Exercise: All lines from the one containing "Data comes from" through the final line of the entries are to be written out verbatim; no other line is to be included.

■ ■ ■ ■ ■

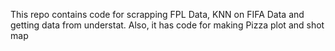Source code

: This repo contains code for scrapping FPL Data, KNN on FIFA Data and getting data from understat. Also, it has code for making Pizza plot and shot map
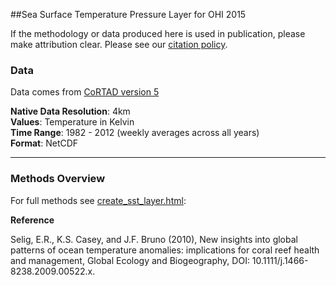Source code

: ##Sea Surface Temperature Pressure Layer for OHI 2015

If the methodology or data produced here is used in publication, please make attribution clear. Please see our [citation policy](http://ohi-science.org/citation-policy/).

### Data

Data comes from [CoRTAD version 5](http://www.nodc.noaa.gov/sog/cortad/)

**Native Data Resolution**: 4km   
**Values**: Temperature in Kelvin  
**Time Range**: 1982 - 2012 (weekly averages across all years)  
**Format**: NetCDF  

***

### Methods Overview

For full methods see [create_sst_layer.html](https://cdn.rawgit.com/OHI-Science/ohiprep/master/globalprep/Pressures_SST/create_sst_layer.html):


**Reference**

Selig, E.R., K.S. Casey, and J.F. Bruno (2010), New insights into global patterns of ocean temperature anomalies: implications for coral reef health and management, Global Ecology and Biogeography, DOI: 10.1111/j.1466-8238.2009.00522.x.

■ ■ ■ ■ ■

Written response:
Data comes from [CoRTAD version 5](http://www.nodc.noaa.gov/sog/cortad/)

**Native Data Resolution**: 4km   
**Values**: Temperature in Kelvin  
**Time Range**: 1982 - 2012 (weekly averages across all years)  
**Format**: NetCDF  

***

### Methods Overview

For full methods see [create_sst_layer.html](https://cdn.rawgit.com/OHI-Science/ohiprep/master/globalprep/Pressures_SST/create_sst_layer.html):


**Reference**

Selig, E.R., K.S. Casey, and J.F. Bruno (2010), New insights into global patterns of ocean temperature anomalies: implications for coral reef health and management, Global Ecology and Biogeography, DOI: 10.1111/j.1466-8238.2009.00522.x.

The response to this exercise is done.